Because the limit is not $0$, the series diverges.

Example 5: terms going to zero but no conclusion

Consider

$$\sum_{n=1}^{\infty} \frac{1}{n+7}.$$

The terms satisfy

$$\lim_{n\to\infty} \frac{1}{n+7}=0.$$

The Divergence Test gives no conclusion. You would need another test, and in fact this series diverges because it behaves like the harmonic series.

Example 6: alternating signs with shrinking size

Consider

$$\sum_{n=1}^{\infty} \frac{(-1)^n}{n}.$$

Then

$$\lim_{n\to\infty} \frac{(-1)^n}{n}=0.$$

Again, the Divergence Test gives no conclusion. The terms do go to $0$, so the test cannot prove divergence. Another test is needed.

Common mistakes to avoid

students, here are some frequent errors students make:

Thinking the Divergence Test proves convergence when the limit is $0$.
Forgetting to evaluate the actual term $a_n$ before applying the test.
Confusing the sequence $\{a_n\}$ with the series $\sum_{n=1}^{\infty} a_n$.
Using the test on a finite sum, which is not an infinite series.
Stopping too early when the limit is $0$ instead of moving to another test.

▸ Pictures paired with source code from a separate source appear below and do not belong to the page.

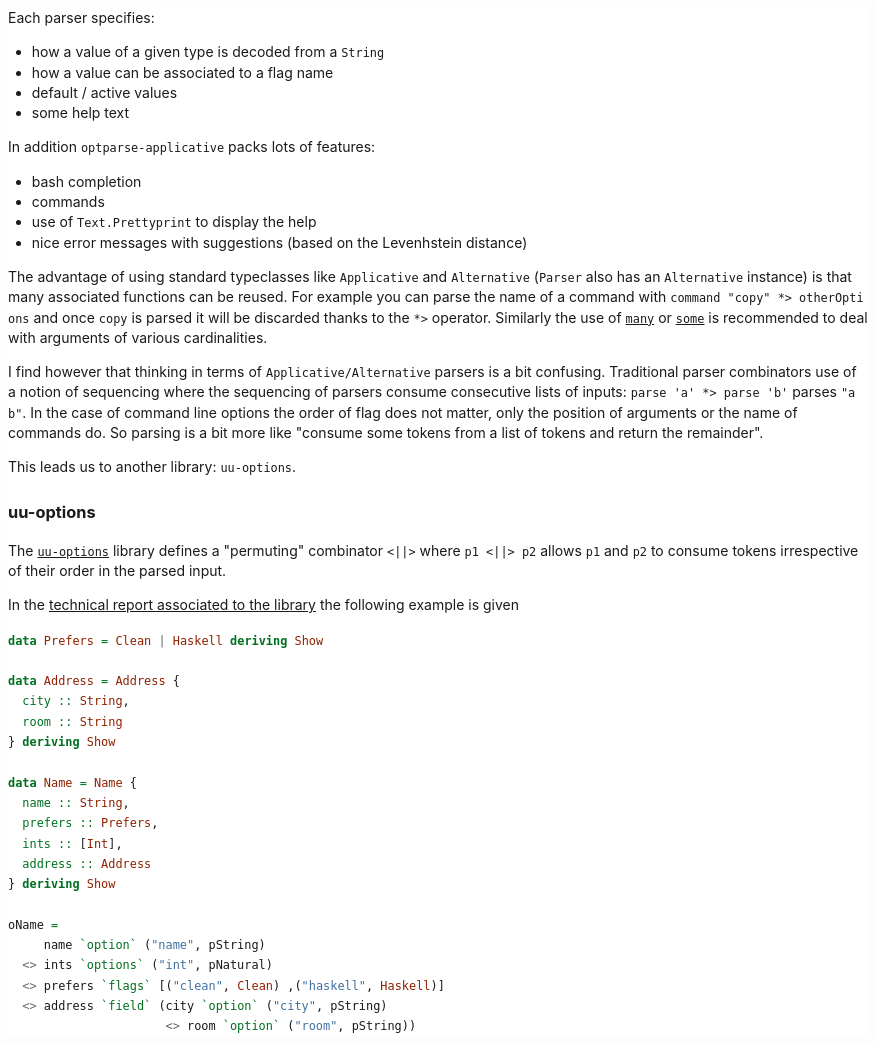 Each parser specifies:

 - how a value of a given type is decoded from a `String`
 - how a value can be associated to a flag name
 - default / active values
 - some help text

In addition `optparse-applicative` packs lots of features:

 - bash completion
 - commands
 - use of `Text.Prettyprint` to display the help
 - nice error messages with suggestions (based on the Levenhstein distance)

The advantage of using standard typeclasses like `Applicative` and `Alternative` (`Parser` also has an `Alternative` instance) is that many associated functions can be reused. For example you can parse the name of a command with `command "copy" *> otherOptions` and once `copy` is parsed it will be discarded thanks to the `*>` operator. Similarly the use of [`many`](https://hackage.haskell.org/package/base-4.16.3.0/docs/Control-Applicative.html#v:many) or [`some`](https://hackage.haskell.org/package/base-4.16.3.0/docs/Control-Applicative.html#v:some) is recommended to deal with arguments of various cardinalities.

I find however that thinking in terms of `Applicative/Alternative` parsers is a bit confusing. Traditional parser combinators use of a notion of sequencing where the sequencing of parsers consume consecutive lists of inputs: `parse 'a' *> parse 'b'` parses `"ab"`. In the case of command line options the order of flag does not matter, only the position of arguments or the name of commands do. So parsing is a bit more like "consume some tokens from a list of tokens and return the remainder".

This leads us to another library: `uu-options`.

### uu-options

The [`uu-options`](https://hackage.haskell.org/package/uu-options) library defines a "permuting" combinator `<||>` where `p1 <||> p2` allows `p1` and `p2` to consume tokens irrespective of their order in the parsed input.

In the [technical report associated to the library](http://www.cs.uu.nl/research/techreps/repo/CS-2013/2013-005.pdf) the following example is given
```haskell
data Prefers = Clean | Haskell deriving Show

data Address = Address {
  city :: String,
  room :: String
} deriving Show

data Name = Name {
  name :: String,
  prefers :: Prefers,
  ints :: [Int],
  address :: Address
} deriving Show

oName =
     name `option` ("name", pString)
  <> ints `options` ("int", pNatural)
  <> prefers `flags` [("clean", Clean) ,("haskell", Haskell)]
  <> address `field` (city `option` ("city", pString)
                      <> room `option` ("room", pString))
```
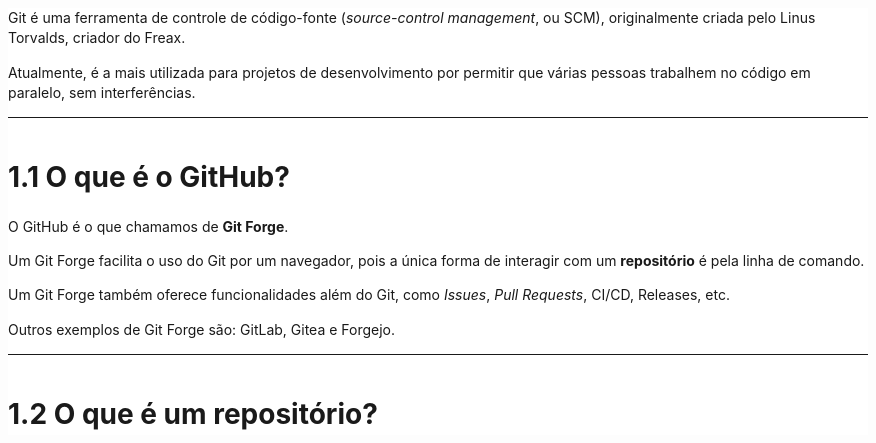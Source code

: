 Git é uma ferramenta de controle de código-fonte (*source-control management*, ou SCM), originalmente criada pelo Linus Torvalds, criador do Freax.

Atualmente, é a mais utilizada para projetos de desenvolvimento por permitir que várias pessoas trabalhem no código em paralelo, sem interferências.


---
# 1.1 O que é o GitHub?


O GitHub é o que chamamos de **Git Forge**.

Um Git Forge facilita o uso do Git por um navegador, pois a única forma de interagir com um **repositório** é pela linha de comando.

Um Git Forge também oferece funcionalidades além do Git, como *Issues*, *Pull Requests*, CI/CD, Releases, etc.

Outros exemplos de Git Forge são: GitLab, Gitea e Forgejo.

---
# 1.2 O que é um repositório?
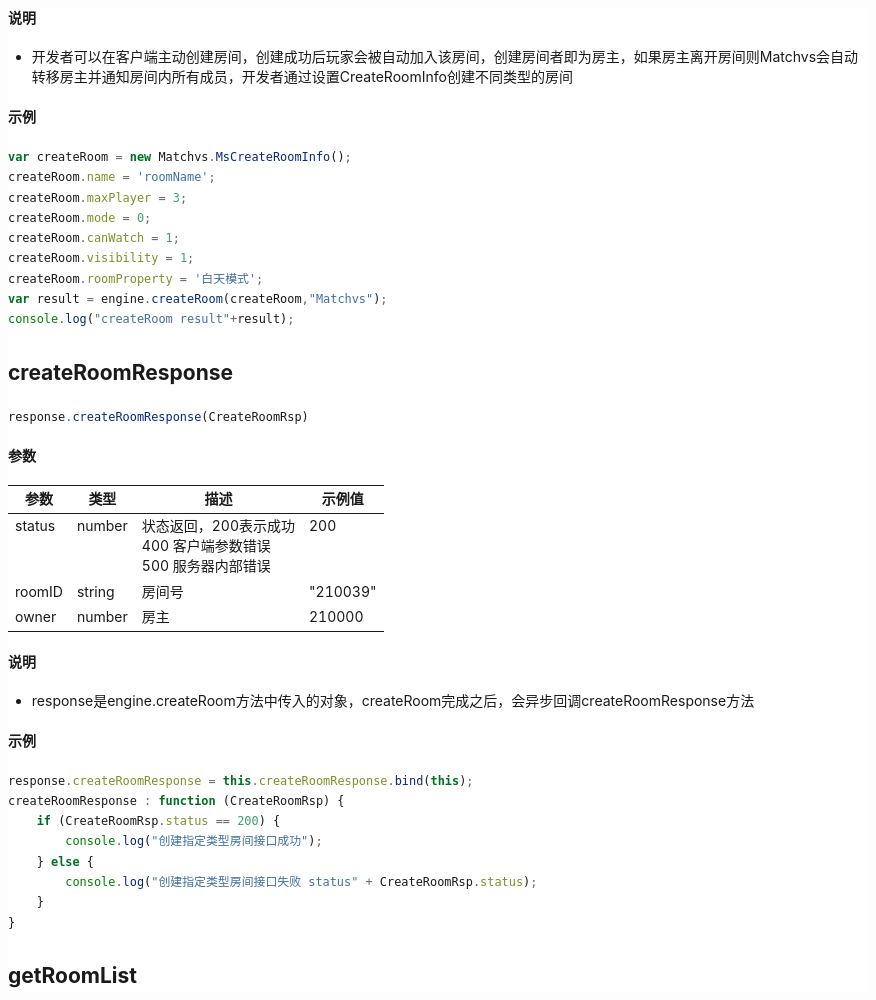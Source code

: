 #### 说明

- 开发者可以在客户端主动创建房间，创建成功后玩家会被自动加入该房间，创建房间者即为房主，如果房主离开房间则Matchvs会自动转移房主并通知房间内所有成员，开发者通过设置CreateRoomInfo创建不同类型的房间

#### 示例

```javascript
var createRoom = new Matchvs.MsCreateRoomInfo();
createRoom.name = 'roomName';
createRoom.maxPlayer = 3;
createRoom.mode = 0;
createRoom.canWatch = 1;
createRoom.visibility = 1;
createRoom.roomProperty = '白天模式';
var result = engine.createRoom(createRoom,"Matchvs");
console.log("createRoom result"+result);
```

## createRoomResponse

```javascript
response.createRoomResponse(CreateRoomRsp)
```

#### 参数

| 参数   | 类型   | 描述              | 示例值 |
| ------ | ------ | ----------------- | ------ |
| status | number | 状态返回，200表示成功<br>400 客户端参数错误 <br>500 服务器内部错误 | 200    |
| roomID | string | 房间号            |"210039"|
| owner  | number | 房主              | 210000 |

#### 说明

- response是engine.createRoom方法中传入的对象，createRoom完成之后，会异步回调createRoomResponse方法

#### 示例

```javascript
response.createRoomResponse = this.createRoomResponse.bind(this);
createRoomResponse : function (CreateRoomRsp) {
    if (CreateRoomRsp.status == 200) {
        console.log("创建指定类型房间接口成功");
    } else {
        console.log("创建指定类型房间接口失败 status" + CreateRoomRsp.status);
    }
}
```

## getRoomList
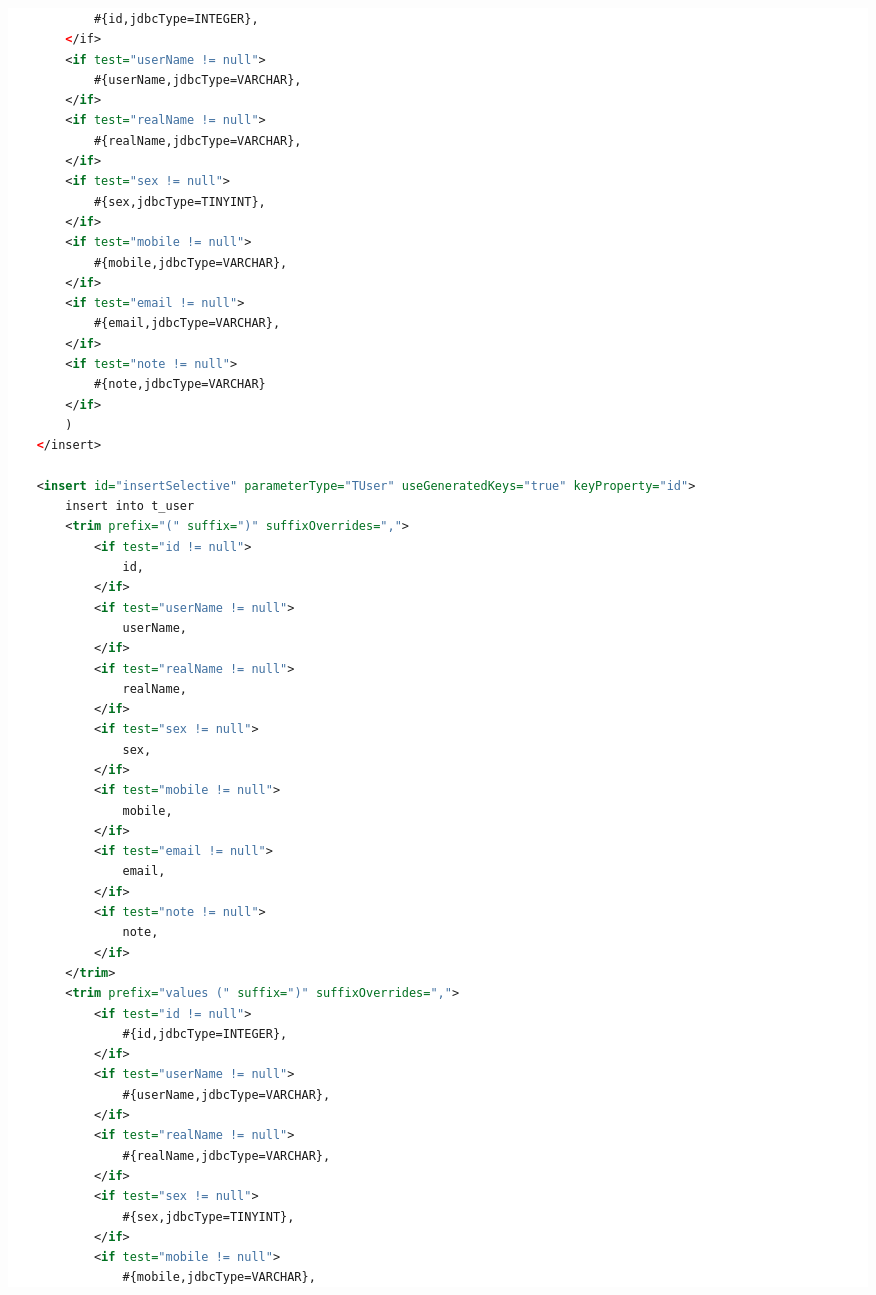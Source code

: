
 ```xml
			#{id,jdbcType=INTEGER},
		</if>
		<if test="userName != null">
			#{userName,jdbcType=VARCHAR},
		</if>
		<if test="realName != null">
			#{realName,jdbcType=VARCHAR},
		</if>
		<if test="sex != null">
			#{sex,jdbcType=TINYINT},
		</if>
		<if test="mobile != null">
			#{mobile,jdbcType=VARCHAR},
		</if>
		<if test="email != null">
			#{email,jdbcType=VARCHAR},
		</if>
		<if test="note != null">
			#{note,jdbcType=VARCHAR}
		</if>
		)
	</insert>

	<insert id="insertSelective" parameterType="TUser" useGeneratedKeys="true" keyProperty="id">
		insert into t_user
		<trim prefix="(" suffix=")" suffixOverrides=",">
			<if test="id != null">
				id,
			</if>
			<if test="userName != null">
				userName,
			</if>
			<if test="realName != null">
				realName,
			</if>
			<if test="sex != null">
				sex,
			</if>
			<if test="mobile != null">
				mobile,
			</if>
			<if test="email != null">
				email,
			</if>
			<if test="note != null">
				note,
			</if>
		</trim>
		<trim prefix="values (" suffix=")" suffixOverrides=",">
			<if test="id != null">
				#{id,jdbcType=INTEGER},
			</if>
			<if test="userName != null">
				#{userName,jdbcType=VARCHAR},
			</if>
			<if test="realName != null">
				#{realName,jdbcType=VARCHAR},
			</if>
			<if test="sex != null">
				#{sex,jdbcType=TINYINT},
			</if>
			<if test="mobile != null">
				#{mobile,jdbcType=VARCHAR},
```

A good habit is to write the limit clearly before making a conclusion.

Conclusion

The Divergence Test is one of the simplest but most important tools in Convergence Tests I. It says that if

$$\lim_{n\to\infty} a_n \neq 0$$

or does not exist, then

$$\sum_{n=1}^{\infty} a_n$$

diverges. This test is fast, reliable, and often the first step in analyzing a series. However, if the terms do approach $0$, the test does not tell you whether the series converges or diverges. That is why it belongs to a larger toolkit that also includes p-series and the integral test. students, mastering this test will help you avoid unnecessary work and make smart decisions early in a problem 🔍.

Study Notes

A series has the form $\sum_{n=1}^{\infty} a_n$.
The Divergence Test says: if $\lim_{n\to\infty} a_n \neq 0$ or the limit does not exist, then the series diverges.
If $\lim_{n\to\infty} a_n = 0$, the test gives no conclusion.
The test is a necessary condition for convergence, not a sufficient one.
The harmonic series $\sum_{n=1}^{\infty} \frac{1}{n}$ has terms going to $0$ but still diverges.
Use the Divergence Test first to quickly eliminate series that cannot converge.
The Divergence Test connects to other Convergence Tests I topics like p-series and the integral test.